Clone wiki

tulipac / Home

tulipac: The TuLiPA compiler

TuLiPA is the Tübingen Parsing Architecture. It is an excellent parser for teaching tree-adjoining grammar, except that it assumes an XML format for TAG grammars that is really complicated to work with.

Tulipac, the TuLiPA grammar compiler, fixes this problem by providing a front-end that compiles TAG grammars in a human-readable format to the XML format assumed by TuLiPA.

Tulipac grammar format

A tulipac grammar consists of the following types of elements, which may be interleaved in any order:

  • Declarations of elementary trees, beginning with the tree keyword
  • Declarations of tree families, beginning with the family keyword
  • Declarations of words and lemmas, beginning with the word and lemma keywords
  • Includes statements, beginning with the #include keyword.

Anything that follows two double slashes // up to the end of the line is considered a comment, as in Java or C++ programs.

Identifiers and other strings in the grammar must start with an alphabetical ASCII character, e.g. A-Z and a-z. All further characters in the identifier can be A-Z, a-z, or 0-9. If you would like to include whitespace, special characters, or non-ASCII characters (e.g. Umlauts) in your identifier, enclose it with single quotes ('like this') or double quotes ("like this").

Trees

A tree declaration looks like this:

tree trans:
  s {
    np![case=nom][]
    vp {
      v+
      np![case=acc][]
    }
}

It starts with the tree keyword and the tree name ("trans"), followed by a colon. Then the tree structure is described. Trees consist of nodes; the example tree has five nodes, with syntactic categories s, np, vp, v, and np. Nodes can be of different types:

  • ! = substitution node
  • * = foot node
  • + = lexical anchor
  • all other nodes are standard nodes

You can add a null adjunction constraint to a standard node by adding @NA after the node name; this means that no auxiliary trees may be adjoined at this node.

tree foo:
  s {
    s @NA {
      a+
      s*
    }
  }

Each node may be followed by one or two feature structures of the form [ft1=val1, ft2=val2, ...]. The first feature structure is the top FS of the node; the second feature structure is the bottom FS. If a node is followed by only one FS, this is assumed to be the top FS, and the bottom FS is assumed to be empty. If a node is not annotated with any FSs, both FSs are assumed to be empty.

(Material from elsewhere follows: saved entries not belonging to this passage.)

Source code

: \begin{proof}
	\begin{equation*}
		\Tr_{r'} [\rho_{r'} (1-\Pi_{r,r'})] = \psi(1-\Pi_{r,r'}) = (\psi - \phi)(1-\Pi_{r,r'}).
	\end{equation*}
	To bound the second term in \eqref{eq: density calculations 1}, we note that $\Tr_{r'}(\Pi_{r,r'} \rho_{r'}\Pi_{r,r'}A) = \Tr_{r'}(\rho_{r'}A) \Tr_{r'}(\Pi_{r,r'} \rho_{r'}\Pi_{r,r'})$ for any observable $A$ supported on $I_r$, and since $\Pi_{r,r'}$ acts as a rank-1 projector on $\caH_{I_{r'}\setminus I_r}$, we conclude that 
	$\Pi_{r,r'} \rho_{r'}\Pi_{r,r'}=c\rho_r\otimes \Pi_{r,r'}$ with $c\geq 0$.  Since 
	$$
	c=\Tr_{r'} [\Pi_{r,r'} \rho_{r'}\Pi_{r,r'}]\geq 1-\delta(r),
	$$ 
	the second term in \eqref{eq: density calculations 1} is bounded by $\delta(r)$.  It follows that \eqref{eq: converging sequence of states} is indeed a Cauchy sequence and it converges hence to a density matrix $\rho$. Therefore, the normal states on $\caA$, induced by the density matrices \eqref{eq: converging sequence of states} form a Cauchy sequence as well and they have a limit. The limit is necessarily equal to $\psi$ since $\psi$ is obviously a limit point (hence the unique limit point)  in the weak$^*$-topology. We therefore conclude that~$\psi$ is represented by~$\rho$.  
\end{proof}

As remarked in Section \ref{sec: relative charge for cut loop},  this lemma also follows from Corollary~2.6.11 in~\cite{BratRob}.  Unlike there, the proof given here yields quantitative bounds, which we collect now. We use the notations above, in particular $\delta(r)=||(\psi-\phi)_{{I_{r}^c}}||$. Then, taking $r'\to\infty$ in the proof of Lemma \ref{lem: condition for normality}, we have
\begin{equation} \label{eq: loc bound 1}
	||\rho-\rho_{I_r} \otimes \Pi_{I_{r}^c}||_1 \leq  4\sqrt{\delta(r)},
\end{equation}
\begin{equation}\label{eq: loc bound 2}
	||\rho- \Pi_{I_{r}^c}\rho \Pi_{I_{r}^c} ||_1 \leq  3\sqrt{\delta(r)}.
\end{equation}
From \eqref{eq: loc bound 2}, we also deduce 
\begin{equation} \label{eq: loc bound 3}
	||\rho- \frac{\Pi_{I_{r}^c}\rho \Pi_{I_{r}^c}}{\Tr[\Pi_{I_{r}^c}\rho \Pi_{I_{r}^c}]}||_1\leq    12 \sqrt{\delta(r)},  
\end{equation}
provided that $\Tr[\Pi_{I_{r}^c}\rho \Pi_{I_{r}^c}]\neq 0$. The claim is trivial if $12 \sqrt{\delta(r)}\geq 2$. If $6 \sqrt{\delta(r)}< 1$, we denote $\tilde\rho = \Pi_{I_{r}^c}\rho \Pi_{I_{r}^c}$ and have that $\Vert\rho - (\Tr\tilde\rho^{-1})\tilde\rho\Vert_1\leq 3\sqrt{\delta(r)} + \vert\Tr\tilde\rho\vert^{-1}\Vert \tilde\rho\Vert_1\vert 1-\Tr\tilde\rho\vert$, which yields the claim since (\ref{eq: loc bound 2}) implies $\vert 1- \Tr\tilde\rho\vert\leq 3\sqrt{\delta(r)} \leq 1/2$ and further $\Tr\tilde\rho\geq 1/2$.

The values val1, val2, etc. in a feature structure may either be identifiers (such as plural) or variables (such as ?case).

Tree Families

A tree family groups a set of trees together into a logical unit. This is so a lexicon entry can assign a word to a whole tree family at once, avoiding the need to specify all the trees for each word again and again. Tulipac assumes that all trees in the same family have lexical anchors of the same syntactic category.

Define a tree family by simply listing the trees in the family:

family vinf_tv: { vinf_tv, vinf_tv_aux }

If you do not assign an elementary tree to a family, a tree family with the same name of the elementary tree is automatically generated for it.

In the current version of tulipac, a tree can belong only to a single family. The Alto-Tulipac parser does not have this restriction.

Lexicon Entries

You can define word forms and assign them to lemmas and elementary trees using the lemma and word keywords, as follows:

lemma 'schnell': aux_adj [foo=bar] {
  word 'schnelle': [case=nom]
  word 'schnellen': [case=acc]
  word demoword
}

This declares a lemma "schnell" for the elementary tree aux_adj, and declares the words "schnelle" and "schnellen" as inflected word forms of this lemma. For all of these word forms, the top feature structure of the lexical anchor node is unified with [foo=bar]. This feature structure is further unified with [case=nom] for "schnelle" and with [case=acc] for "schnellen". Note that word forms and feature structures are separated by a colon. The "demoword" does not add a feature structure and therefore does not get a colon.

Note that if your lemmas or word forms contain umlauts or other non-ASCII characters, you must enclose them with (single or double) quotes because tulipac does not accept non-ASCII characters in identifiers.

If you wish to simply use the word form itself as the lemma, you can use the following abbreviated word declaration (at top level, i.e. not as part of a 'lemma' declaration):

word 'jagt': <vinf_tv>[tense=present]

This declares the word form "jagt" for the lemma "jagt". Note the <vinf_tv> in angled brackets: This declares lexicon entries for "jagt" for all elementary trees in the tree family vinf_tv. You can also use tree families in this way in lemma declarations.

Includes Statements

It is sometimes convenient to split your grammar into several files, e.g. one file for the elementary trees and one file for the lexicon. You can use the #include keyword to combine these files:

#include "lexicon.tag"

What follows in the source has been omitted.